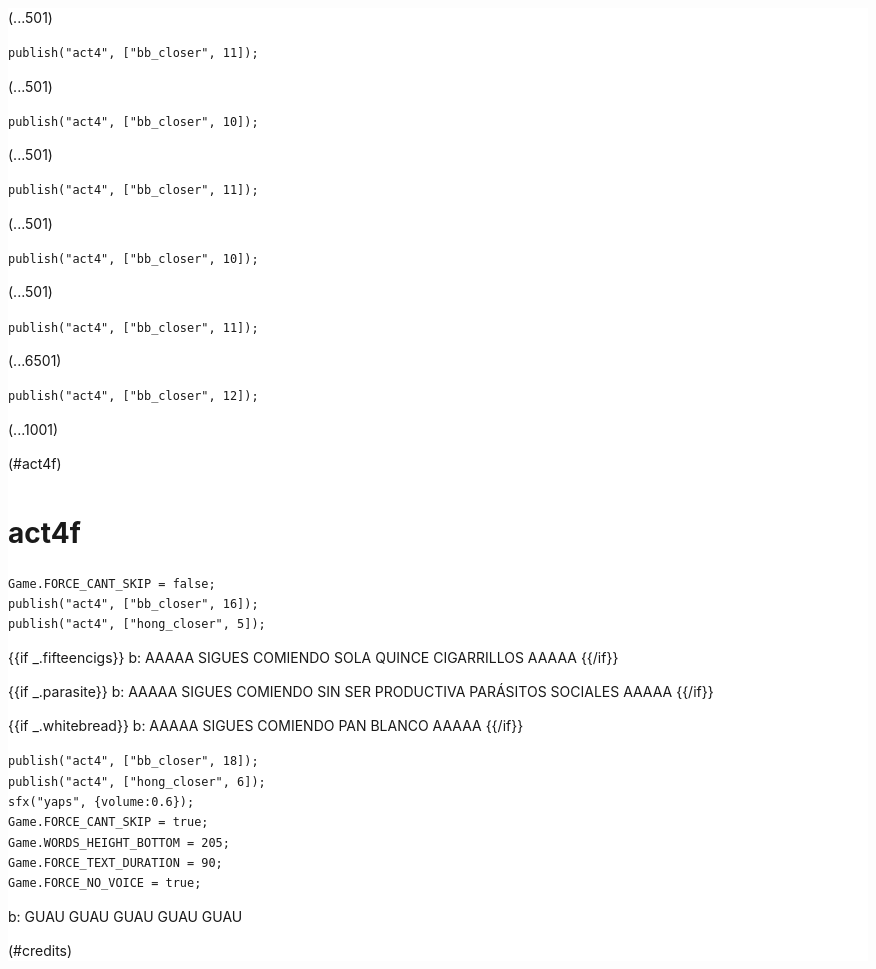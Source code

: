 (...501)

`publish("act4", ["bb_closer", 11]);`

(...501)

`publish("act4", ["bb_closer", 10]);`

(...501)

`publish("act4", ["bb_closer", 11]);`

(...501)

`publish("act4", ["bb_closer", 10]);`

(...501)

`publish("act4", ["bb_closer", 11]);`

(...6501)

`publish("act4", ["bb_closer", 12]);`

(...1001)

(#act4f)

# act4f

```
Game.FORCE_CANT_SKIP = false;
publish("act4", ["bb_closer", 16]);
publish("act4", ["hong_closer", 5]);
```

{{if _.fifteencigs}}
b: AAAAA SIGUES COMIENDO SOLA QUINCE CIGARRILLOS AAAAA 
{{/if}}

{{if _.parasite}}
b: AAAAA SIGUES COMIENDO SIN SER PRODUCTIVA PARÁSITOS SOCIALES AAAAA
{{/if}}

{{if _.whitebread}}
b: AAAAA SIGUES COMIENDO PAN BLANCO AAAAA
{{/if}}

```
publish("act4", ["bb_closer", 18]);
publish("act4", ["hong_closer", 6]);
sfx("yaps", {volume:0.6});
Game.FORCE_CANT_SKIP = true;
Game.WORDS_HEIGHT_BOTTOM = 205;
Game.FORCE_TEXT_DURATION = 90;
Game.FORCE_NO_VOICE = true;
```

b: GUAU GUAU GUAU GUAU GUAU

(#credits)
***
**ACTION ITEM**
A line belongs in the answer if it contains the word "Game"; please copy each such line from the material.

**ANSWER TO THIS TASK**
Game.FORCE_CANT_SKIP = false;
Game.FORCE_CANT_SKIP = true;
Game.WORDS_HEIGHT_BOTTOM = 205;
Game.FORCE_TEXT_DURATION = 90;
Game.FORCE_NO_VOICE = true;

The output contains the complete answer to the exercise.